Abstract 139P
Background
Immune related adverse events (irAEs) due to immune checkpoint inhibitors (ICI) can lead to significant morbidity. Most clinical trials only report irAE frequency, but there is a significant need to better understand complicated irAE clinical courses. We sought to comprehensively evaluate irAE data, including timing, dynamics, and occurrence of multiple events.
Methods
The data from 2457 patients who participated in the Impower 130, 132, and 150 clinical trials investigating the PD-L1 inhibitor atezolizumab for metastatic non-small cell lung cancer were pooled for this analysis. Longitudinal irAE data with landmark analysis, changes in grading severity, and concurrent events were summarized.
Results
1557 patients were treated with atezolizumab (A) and 900 patients were in control (C) groups. Median follow up time was 32.3 months and 23.5 months for the A and C groups, respectively. In the A group, 753 patients (48.4%) experienced an irAE compared to 289 patients (32.1%) in the C group who experienced a non-immune adverse event attributed to irAE. The most common events in the A group were rash (28%), hepatitis (15%), hypothyroidism (12%), and pneumonitis (6%). 13% of these patients experienced two irAEs, most commonly rash and hepatitis (4%) followed by rash and hypothyroidism (3%), and 4% experienced three irAEs. Within five months, the cumulative incidence for all irAEs was 39.2%, but this varied between different irAEs with a lower incidence in the first five months for rash (23%), hepatitis (11%), hypothyroidism (7%), and pneumonitis (4%). IrAE grading increased in severity for some patients with grade 1 events increasing for 39% of patients, grade 2 events increasing for 21%, and grade 3 increasing for 16%. We utilized shift tables and upset plots to visually represent these complex patterns.
Conclusions
We identified differences in irAE patterns, including expected time to onset, frequency at which severity increases, and incidence of developing more than one irAE. These results can improve clinical management, represent a new standard for adverse event reporting, and inform better prospective data collection methodology to enable more comprehensive longitudinal analyses.

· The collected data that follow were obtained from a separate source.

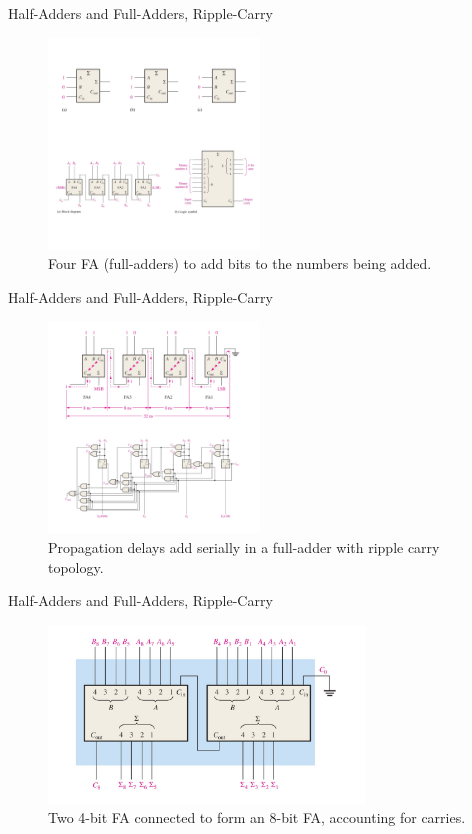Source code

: \documentclass{beamer}
\begin{document}
\begin{frame}{Half-Adders and Full-Adders, Ripple-Carry}
\begin{figure}
\centering
\includegraphics[width=0.5\textwidth]{figures/adder8.pdf}
\caption{\label{fig:add8} Four FA (full-adders) to add bits to the numbers being added.}
\end{figure}
\end{frame}

\begin{frame}{Half-Adders and Full-Adders, Ripple-Carry}
\begin{figure}
\centering
\includegraphics[width=0.5\textwidth]{figures/adder9.pdf}
\caption{\label{fig:add9} Propagation delays add serially in a full-adder with ripple carry topology.}
\end{figure}
\end{frame}

\begin{frame}{Half-Adders and Full-Adders, Ripple-Carry}
\begin{figure}
\centering
\includegraphics[width=0.75\textwidth]{figures/adder10.pdf}
\caption{\label{fig:add10} Two 4-bit FA connected to form an 8-bit FA, accounting for carries.}
\end{figure}
\end{frame}
\end{document}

Clinical trial identification
NCT02367781, NCT02657434, NCT02366143.
Legal entity responsible for the study
F. Hoffmann-La Roche, Ltd.
Funding
F. Hoffmann-La Roche, Ltd.
Disclosure
W. Yu: Financial Interests, Institutional, Other, Employee: Roche/Genentech. I. Bara: Financial Interests, Institutional, Full or part-time Employment: Genentech/Roche; Financial Interests, Institutional, Stocks/Shares: Genentech/Roche. G. Thanarajasingam: Non-Financial Interests, Institutional, Advisory Board: Seattle Genetics. M. Kaul: Financial Interests, Institutional, Full or part-time Employment: Genentech/Roche; Financial Interests, Institutional, Stocks/Shares: Genentech/Roche. K.A. Williams: Financial Interests, Personal, Other, Employee: Roche/Genentech. A.S. Mansfield: Financial Interests, Institutional, Research Grant: Novartis, verily; Financial Interests, Institutional, Other, grant reviewer: Rising Tide; Financial Interests, Institutional, Other, expert think tank: Triptych Health Partners; Financial Interests, Institutional, Other, steering committee: Janssen; Financial Interests, Institutional, Invited Speaker: BeiGene, Chugai Pharmaceutical (Roche); Financial Interests, Personal, Other, CME Presntation: Antoni van Leeuwenhoek Kanker Instituut; Financial Interests, Institutional, Other, CME Presentation: AXIS Medical Education, Intellisphere Llc, Answers in CME; Financial Interests, Institutional, Other, steering vommittee: Johnson & Johnson Global Services; Financial Interests, Personal, Other, CME Presentation: University of Miami Int’l Mesothelioma Symposium; Other, Personal and Institutional, Other, travel support: Roche; Financial Interests, Institutional, Advisory Board: AbbVie, AstraZeneca, Bristol Myers Squibb, Genentech/Roche, Takeda Oncology; Non-Financial Interests, Personal and Institutional, Other, non-remunerated Director: Mesothelioma Applied Research Foundation; Financial Interests, Institutional, Funding: Bristol Myers Squibb. All other authors have declared no conflicts of interest.